Сидя на кроватях, мы писали письма. Мы были ожесточены, но трусливо молчали. Доверить свои мысли было некому. Ведь только Пэрди знакомил нас с людьми, а все эти люди были похожи друг на друга и высказывали одни и те же мысли. К чему волноваться? — думал я. Они просто привыкли так говорить. Они не вкладывают в свои слова никакого смысла.
Но избавиться от этого было невозможно. Это была не та Африка, к которой мы стремились. Здесь ничего нельзя было понять с первого взгляда, привычные представления менялись.
Нас сбивала с толку и заставляла молчать ограниченность и наивность нашего хозяина. Он высказывал свои полные предрассудков взгляды как нечто само собой разумеющееся — ведь все окружающие разделяли их.
Часто люди поддаются искушению разбить чужие представления откровенным высказыванием своего мнения, а мы, наоборот, встречали его бьющую через край откровенность уклончивыми ответами. Все, что он говорил, он произносил таким авторитетным тоном, что нам не приходило в голову начинать дискуссию.
Вскоре мы нашли оружие и научились обороняться, но в первые дни наша неопытность была слишком велика. Мы поняли, что в Африке в споре с белыми нельзя прибегать к таким доводам, как интуиция, чувство, принципы. Все это не имело для них ровно никакого значения. Опыт — единственное, чем вы имели право обосновывать свою точку зрения, опыт же приобретается только со временем.
— Вы сами увидите, когда будете уезжать отсюда через год… Хотя тогда вы, пожалуй, захотите остаться здесь. Все будет совершенно иначе. Вы поймете, сколько предвзятых мнений было у вас.
Так сказала одна дама, которая пришла однажды утром, чтобы уговорить Салли Пэрди принять участие в благотворительном базаре.
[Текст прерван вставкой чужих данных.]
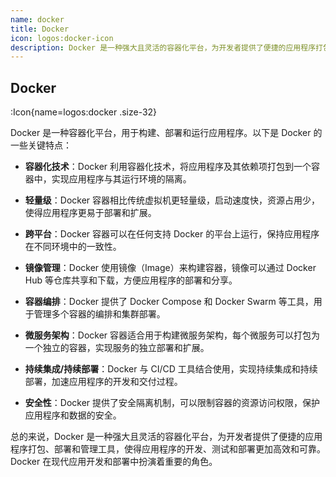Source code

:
 ```yaml
---
name: docker
title: Docker
icon: logos:docker-icon
description: Docker 是一种强大且灵活的容器化平台，为开发者提供了便捷的应用程序打包、部署和管理工具，使得应用程序的开发、测试和部署更加高效和可靠。Docker在现代应用开发和部署中扮演着重要的角色。
---
```


## Docker

:Icon{name=logos:docker .size-32}

Docker 是一种容器化平台，用于构建、部署和运行应用程序。以下是 Docker 的一些关键特点：

- **容器化技术**：Docker 利用容器化技术，将应用程序及其依赖项打包到一个容器中，实现应用程序与其运行环境的隔离。

- **轻量级**：Docker 容器相比传统虚拟机更轻量级，启动速度快，资源占用少，使得应用程序更易于部署和扩展。

- **跨平台**：Docker 容器可以在任何支持 Docker 的平台上运行，保持应用程序在不同环境中的一致性。

- **镜像管理**：Docker 使用镜像（Image）来构建容器，镜像可以通过 Docker Hub 等仓库共享和下载，方便应用程序的部署和分享。

- **容器编排**：Docker 提供了 Docker Compose 和 Docker Swarm 等工具，用于管理多个容器的编排和集群部署。

- **微服务架构**：Docker 容器适合用于构建微服务架构，每个微服务可以打包为一个独立的容器，实现服务的独立部署和扩展。

- **持续集成/持续部署**：Docker 与 CI/CD 工具结合使用，实现持续集成和持续部署，加速应用程序的开发和交付过程。

- **安全性**：Docker 提供了安全隔离机制，可以限制容器的资源访问权限，保护应用程序和数据的安全。

总的来说，Docker 是一种强大且灵活的容器化平台，为开发者提供了便捷的应用程序打包、部署和管理工具，使得应用程序的开发、测试和部署更加高效和可靠。Docker 在现代应用开发和部署中扮演着重要的角色。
Выручка от базара предназначалась для подарков храбрым сынам, сражавшимся в горах Ньясаленда.
Мистер Пэрди взял меня с собой на ленч в клуб Гранд-отеля. Там я предполагал завязать нужные знакомства. Наше положение на ферме было двусмысленным. Мы пользовались гостеприимством хозяев, а оставаясь вдвоем, обсуждали вопрос, как долго сможем выносить жизнь на ферме. Воздух в саваннах, казалось, был сжат как внутри футбольной камеры. Нам нужна была рекомендация от кого-нибудь из сильных мира сего к агенту по продаже недвижимого имущества Солсбери.
Пожалуй, ни в одной африканской деревне я не чувствовал себя в большем одиночестве, чем в этом светлом зале с колоннами. Обычно я легко приспосабливаюсь к обществу, но представленный мистером Пэрди как человек, приехавший в Федерацию не ради асбеста или кукурузы, а ради приобретения знаний, я почувствовал себя неуверенно.
Я поздоровался с президентом клуба, выпил с ним. Президент начал представлять меня окружающим. Мистер Вестберг — мистер Фокс, мистер Вестберг — мистер Редберн, мистер Лоулер, мистер Хогард, мистер Вестберг — мистер Фокс… Народу было много, я совершенно запутался и в конце концов протянул руку президенту, с которым уже был знаком, и отрекомендовался: Вестберг.
В клубе собрались крупные дельцы Солсбери и служащие министерств. Мужчина, предложивший мне на аэродроме звать его Томом, спросил меня, как я поживаю.
В Родезии всегда все превосходно, и я ответил, что чувствую себя как нельзя лучше. Том рассмеялся — он так и думал!
Директор страхового общества спросил меня:
— Вы заметили какие-нибудь признаки чрезвычайного положения? Видели ли вы хоть одного солдата в Солсбери? Мои родственники пишут тревожные письма. Я отвечаю им, что у нас никогда не было так хорошо.
Объявление чрезвычайного положения — мальчишество, авантюра. Правда, газеты и политические деятели думают иначе, но многие из тех, с кем мы говорили, уверены, что молодая страна разыгрывает сейчас свой самый грандиозный спектакль. Сэру Рою Беленскому, премьер-министру Федерации, с улыбкой отводят в этом спектакле роль первого национального героя после Сесиля Родса. Прямодушный шахтовладелец из области Шабани хлопнул меня по спине:
— A-а, вы пишете! Передайте, что здесь все спокойно. Нельзя чувствовать себя в большей безопасности даже в запертом гардеробе.
Его смех прозвучал бы загадочно, если бы не был таким громким.